WORK TO BE COMPLETED -> Output verbatim the lines beginning at the one that contains "specification # 26368. |" and ending at the last line of the material, inclusive of both.

PROVIDED MATERIAL ->
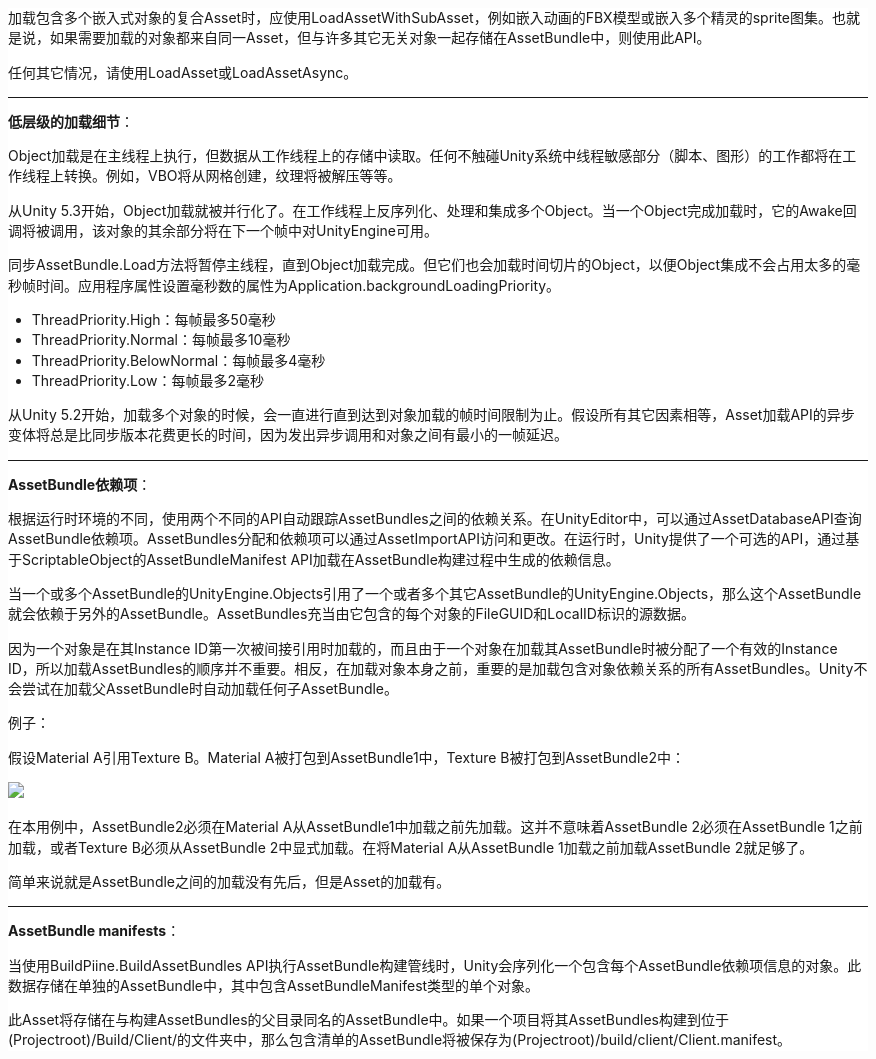 加载包含多个嵌入式对象的复合Asset时，应使用LoadAssetWithSubAsset，例如嵌入动画的FBX模型或嵌入多个精灵的sprite图集。也就是说，如果需要加载的对象都来自同一Asset，但与许多其它无关对象一起存储在AssetBundle中，则使用此API。

任何其它情况，请使用LoadAsset或LoadAssetAsync。

---

**低层级的加载细节**：

Object加载是在主线程上执行，但数据从工作线程上的存储中读取。任何不触碰Unity系统中线程敏感部分（脚本、图形）的工作都将在工作线程上转换。例如，VBO将从网格创建，纹理将被解压等等。

从Unity 5.3开始，Object加载就被并行化了。在工作线程上反序列化、处理和集成多个Object。当一个Object完成加载时，它的Awake回调将被调用，该对象的其余部分将在下一个帧中对UnityEngine可用。

同步AssetBundle.Load方法将暂停主线程，直到Object加载完成。但它们也会加载时间切片的Object，以便Object集成不会占用太多的毫秒帧时间。应用程序属性设置毫秒数的属性为Application.backgroundLoadingPriority。

* ThreadPriority.High：每帧最多50毫秒
* ThreadPriority.Normal：每帧最多10毫秒
* ThreadPriority.BelowNormal：每帧最多4毫秒
* ThreadPriority.Low：每帧最多2毫秒

从Unity 5.2开始，加载多个对象的时候，会一直进行直到达到对象加载的帧时间限制为止。假设所有其它因素相等，Asset加载API的异步变体将总是比同步版本花费更长的时间，因为发出异步调用和对象之间有最小的一帧延迟。

---

**AssetBundle依赖项**：

根据运行时环境的不同，使用两个不同的API自动跟踪AssetBundles之间的依赖关系。在UnityEditor中，可以通过AssetDatabaseAPI查询AssetBundle依赖项。AssetBundles分配和依赖项可以通过AssetImportAPI访问和更改。在运行时，Unity提供了一个可选的API，通过基于ScriptableObject的AssetBundleManifest API加载在AssetBundle构建过程中生成的依赖信息。

当一个或多个AssetBundle的UnityEngine.Objects引用了一个或者多个其它AssetBundle的UnityEngine.Objects，那么这个AssetBundle就会依赖于另外的AssetBundle。AssetBundles充当由它包含的每个对象的FileGUID和LocalID标识的源数据。

因为一个对象是在其Instance ID第一次被间接引用时加载的，而且由于一个对象在加载其AssetBundle时被分配了一个有效的Instance ID，所以加载AssetBundles的顺序并不重要。相反，在加载对象本身之前，重要的是加载包含对象依赖关系的所有AssetBundles。Unity不会尝试在加载父AssetBundle时自动加载任何子AssetBundle。

例子：

假设Material A引用Texture B。Material A被打包到AssetBundle1中，Texture B被打包到AssetBundle2中：

![](http://uwa-ducument-img.oss-cn-beijing.aliyuncs.com/Blog/USparkle_Addressable3/1.png)

在本用例中，AssetBundle2必须在Material A从AssetBundle1中加载之前先加载。这并不意味着AssetBundle 2必须在AssetBundle 1之前加载，或者Texture B必须从AssetBundle 2中显式加载。在将Material A从AssetBundle 1加载之前加载AssetBundle 2就足够了。

简单来说就是AssetBundle之间的加载没有先后，但是Asset的加载有。

---

**AssetBundle manifests**：

当使用BuildPiine.BuildAssetBundles API执行AssetBundle构建管线时，Unity会序列化一个包含每个AssetBundle依赖项信息的对象。此数据存储在单独的AssetBundle中，其中包含AssetBundleManifest类型的单个对象。

此Asset将存储在与构建AssetBundles的父目录同名的AssetBundle中。如果一个项目将其AssetBundles构建到位于(Projectroot)/Build/Client/的文件夹中，那么包含清单的AssetBundle将被保存为(Projectroot)/build/client/Client.manifest。
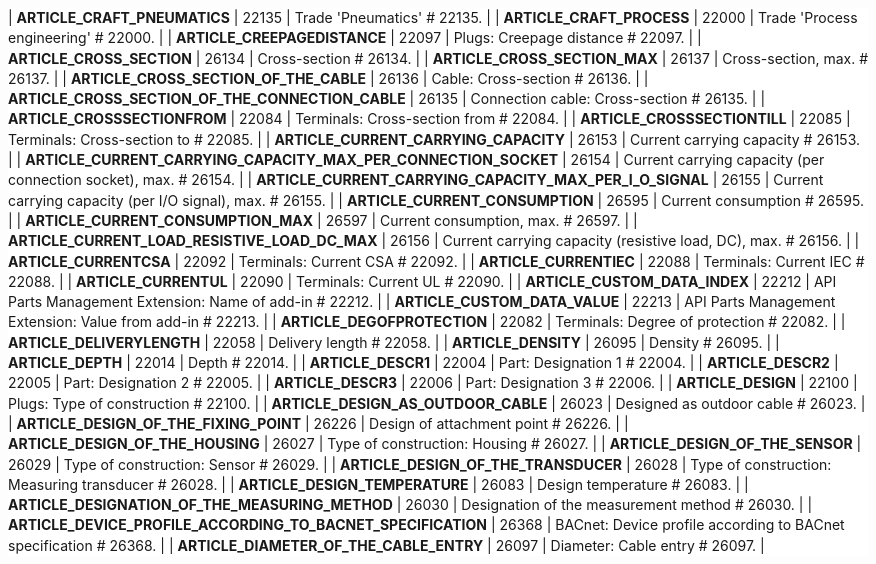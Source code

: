 | **ARTICLE\_CRAFT\_PNEUMATICS** | 22135 | Trade 'Pneumatics' # 22135. |
| **ARTICLE\_CRAFT\_PROCESS** | 22000 | Trade 'Process engineering' # 22000. |
| **ARTICLE\_CREEPAGEDISTANCE** | 22097 | Plugs: Creepage distance # 22097. |
| **ARTICLE\_CROSS\_SECTION** | 26134 | Cross-section # 26134. |
| **ARTICLE\_CROSS\_SECTION\_MAX** | 26137 | Cross-section, max. # 26137. |
| **ARTICLE\_CROSS\_SECTION\_OF\_THE\_CABLE** | 26136 | Cable: Cross-section # 26136. |
| **ARTICLE\_CROSS\_SECTION\_OF\_THE\_CONNECTION\_CABLE** | 26135 | Connection cable: Cross-section # 26135. |
| **ARTICLE\_CROSSSECTIONFROM** | 22084 | Terminals: Cross-section from # 22084. |
| **ARTICLE\_CROSSSECTIONTILL** | 22085 | Terminals: Cross-section to # 22085. |
| **ARTICLE\_CURRENT\_CARRYING\_CAPACITY** | 26153 | Current carrying capacity # 26153. |
| **ARTICLE\_CURRENT\_CARRYING\_CAPACITY\_MAX\_PER\_CONNECTION\_SOCKET** | 26154 | Current carrying capacity (per connection socket), max. # 26154. |
| **ARTICLE\_CURRENT\_CARRYING\_CAPACITY\_MAX\_PER\_I\_O\_SIGNAL** | 26155 | Current carrying capacity (per I/O signal), max. # 26155. |
| **ARTICLE\_CURRENT\_CONSUMPTION** | 26595 | Current consumption # 26595. |
| **ARTICLE\_CURRENT\_CONSUMPTION\_MAX** | 26597 | Current consumption, max. # 26597. |
| **ARTICLE\_CURRENT\_LOAD\_RESISTIVE\_LOAD\_DC\_MAX** | 26156 | Current carrying capacity (resistive load, DC), max. # 26156. |
| **ARTICLE\_CURRENTCSA** | 22092 | Terminals: Current CSA # 22092. |
| **ARTICLE\_CURRENTIEC** | 22088 | Terminals: Current IEC # 22088. |
| **ARTICLE\_CURRENTUL** | 22090 | Terminals: Current UL # 22090. |
| **ARTICLE\_CUSTOM\_DATA\_INDEX** | 22212 | API Parts Management Extension: Name of add-in # 22212. |
| **ARTICLE\_CUSTOM\_DATA\_VALUE** | 22213 | API Parts Management Extension: Value from add-in # 22213. |
| **ARTICLE\_DEGOFPROTECTION** | 22082 | Terminals: Degree of protection # 22082. |
| **ARTICLE\_DELIVERYLENGTH** | 22058 | Delivery length # 22058. |
| **ARTICLE\_DENSITY** | 26095 | Density # 26095. |
| **ARTICLE\_DEPTH** | 22014 | Depth # 22014. |
| **ARTICLE\_DESCR1** | 22004 | Part: Designation 1 # 22004. |
| **ARTICLE\_DESCR2** | 22005 | Part: Designation 2 # 22005. |
| **ARTICLE\_DESCR3** | 22006 | Part: Designation 3 # 22006. |
| **ARTICLE\_DESIGN** | 22100 | Plugs: Type of construction # 22100. |
| **ARTICLE\_DESIGN\_AS\_OUTDOOR\_CABLE** | 26023 | Designed as outdoor cable # 26023. |
| **ARTICLE\_DESIGN\_OF\_THE\_FIXING\_POINT** | 26226 | Design of attachment point # 26226. |
| **ARTICLE\_DESIGN\_OF\_THE\_HOUSING** | 26027 | Type of construction: Housing # 26027. |
| **ARTICLE\_DESIGN\_OF\_THE\_SENSOR** | 26029 | Type of construction: Sensor # 26029. |
| **ARTICLE\_DESIGN\_OF\_THE\_TRANSDUCER** | 26028 | Type of construction: Measuring transducer # 26028. |
| **ARTICLE\_DESIGN\_TEMPERATURE** | 26083 | Design temperature # 26083. |
| **ARTICLE\_DESIGNATION\_OF\_THE\_MEASURING\_METHOD** | 26030 | Designation of the measurement method # 26030. |
| **ARTICLE\_DEVICE\_PROFILE\_ACCORDING\_TO\_BACNET\_SPECIFICATION** | 26368 | BACnet: Device profile according to BACnet specification # 26368. |
| **ARTICLE\_DIAMETER\_OF\_THE\_CABLE\_ENTRY** | 26097 | Diameter: Cable entry # 26097. |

RESULT FOR THIS TASK ->
| **ARTICLE\_DEVICE\_PROFILE\_ACCORDING\_TO\_BACNET\_SPECIFICATION** | 26368 | BACnet: Device profile according to BACnet specification # 26368. |
| **ARTICLE\_DIAMETER\_OF\_THE\_CABLE\_ENTRY** | 26097 | Diameter: Cable entry # 26097. |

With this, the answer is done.